15.4: Local topography influences the weather.

Why is it so windy on the sidewalk around tall buildings? Why does it rain all the time on one side of some mountain ranges, while deserts form right on the other side? And is it actually warmer in the city than in the country? The answers reflect how the physical features of land, its topography—including features created by humans—can have dramatic but predictable effects on temperature, precipitation, and wind.

High altitudes have lower temperatures. With increasing elevation, the air pressure drops, because the weight of the atmosphere decreases as altitude increases. And when pressure is lower, the temperature drops. For each 1,000 meters above sea level, the temperature drops by about 6° C. This is why the changes in weather and vegetation that you see while climbing a mountain are similar to those you would see as you moved farther and farther away from the equator—it gets colder in both cases.

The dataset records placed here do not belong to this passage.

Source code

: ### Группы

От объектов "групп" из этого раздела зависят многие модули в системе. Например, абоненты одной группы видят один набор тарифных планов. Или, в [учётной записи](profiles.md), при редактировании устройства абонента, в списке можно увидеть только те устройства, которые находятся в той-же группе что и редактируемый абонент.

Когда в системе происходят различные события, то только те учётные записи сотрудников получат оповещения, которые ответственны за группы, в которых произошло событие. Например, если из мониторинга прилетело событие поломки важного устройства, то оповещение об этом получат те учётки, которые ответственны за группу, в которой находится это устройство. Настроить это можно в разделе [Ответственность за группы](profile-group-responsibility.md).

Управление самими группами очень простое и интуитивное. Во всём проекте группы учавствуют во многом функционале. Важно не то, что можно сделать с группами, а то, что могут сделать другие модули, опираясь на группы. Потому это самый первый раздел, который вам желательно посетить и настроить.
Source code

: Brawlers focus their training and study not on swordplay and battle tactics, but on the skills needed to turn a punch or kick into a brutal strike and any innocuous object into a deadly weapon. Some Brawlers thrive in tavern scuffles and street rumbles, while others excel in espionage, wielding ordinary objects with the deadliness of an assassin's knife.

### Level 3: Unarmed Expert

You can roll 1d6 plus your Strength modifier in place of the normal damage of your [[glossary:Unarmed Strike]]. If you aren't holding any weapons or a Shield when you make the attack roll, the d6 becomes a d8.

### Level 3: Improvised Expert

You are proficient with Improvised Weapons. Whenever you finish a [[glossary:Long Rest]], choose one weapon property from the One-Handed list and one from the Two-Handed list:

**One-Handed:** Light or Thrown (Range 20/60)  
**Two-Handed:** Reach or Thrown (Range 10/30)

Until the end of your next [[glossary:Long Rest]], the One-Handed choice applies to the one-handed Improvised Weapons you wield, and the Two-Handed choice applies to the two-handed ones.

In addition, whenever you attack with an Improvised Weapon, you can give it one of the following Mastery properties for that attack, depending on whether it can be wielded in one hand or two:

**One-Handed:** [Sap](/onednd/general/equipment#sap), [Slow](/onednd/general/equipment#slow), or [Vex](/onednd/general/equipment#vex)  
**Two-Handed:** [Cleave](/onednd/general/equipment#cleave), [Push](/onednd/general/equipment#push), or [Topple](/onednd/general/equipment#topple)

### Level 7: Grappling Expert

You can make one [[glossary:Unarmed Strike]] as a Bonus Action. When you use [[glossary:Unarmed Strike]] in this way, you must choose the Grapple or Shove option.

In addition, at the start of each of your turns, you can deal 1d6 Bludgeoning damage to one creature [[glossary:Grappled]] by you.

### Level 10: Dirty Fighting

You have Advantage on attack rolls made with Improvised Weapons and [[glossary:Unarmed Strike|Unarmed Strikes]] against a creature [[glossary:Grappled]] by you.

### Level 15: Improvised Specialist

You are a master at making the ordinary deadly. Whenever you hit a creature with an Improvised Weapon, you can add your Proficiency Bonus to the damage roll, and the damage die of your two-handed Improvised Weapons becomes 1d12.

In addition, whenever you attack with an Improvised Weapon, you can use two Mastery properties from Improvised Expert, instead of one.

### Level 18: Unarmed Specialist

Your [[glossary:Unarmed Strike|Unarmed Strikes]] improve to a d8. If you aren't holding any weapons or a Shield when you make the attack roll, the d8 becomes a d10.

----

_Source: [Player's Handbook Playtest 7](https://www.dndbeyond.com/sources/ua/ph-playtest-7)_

Rain shadows create deserts. Air rises to get over the top of a mountain. But because the air cools as it rises, it can’t hold much moisture. So clouds form and rain falls. As the air eventually passes over the top of the mountain, it falls and warms. And because warm air holds onto moisture, there is rarely any rain on the back side of the mountain. In fact, often the air will pull moisture from the ground, intensifying the already dry conditions, creating rain shadow deserts (FIGURE 15-8). Along the west coast of the United States, the Sierra Nevada and the Cascade mountain range are responsible for the Mojave Desert in California and the Great Sandy Desert in Oregon.

Asphalt, cement, and tops of buildings absorb heat, raising the temperature. Modern landscapes also influence the weather, creating “urban heat islands.” When energy from the sun hits concrete, pavement, or the dark roof of a building, some of it is reflected, heating the air around it, and most of the rest is absorbed by these man-made surfaces and held until night. In the darkness, the surfaces lose heat to the sky, which is colder by comparison, through radiation. In contrast, when sunlight hits trees or other plant life, the solar energy evaporates water in the leaves. The ground surface doesn’t get much hotter, and neither does the air. It’s not surprising, then, that cities tend to be 1° to 6° C warmer than surrounding rural areas. And not only is it hotter in cities, but the rising warm air also alters rainfall patterns both in and around cities.

A variety of steps are being taken to create “greener” cities that absorb and release less heat from the sun, and require less energy for air conditioning. These methods include the creation of buildings with lighter-colored rooftops, the planting of trees around buildings and along roads, and the development of rooftop gardens rich with vegetation.

Tall buildings channel wind downward. Tall buildings are responsible for the perpetual winds you feel when walking on a city sidewalk. Here’s why. Winds blow more strongly when they are higher above the earth, freed from the earth’s frictional drag (from plants, dirt, rocks, and water) that slows wind as it gets near the surface. When these strong, elevated winds suddenly encounter tall buildings, they are deflected. Some of the wind goes up and over the building, but much of it is pushed downward, reaching double or even triple its initial speed by the time it reaches street level (FIGURE 15-9).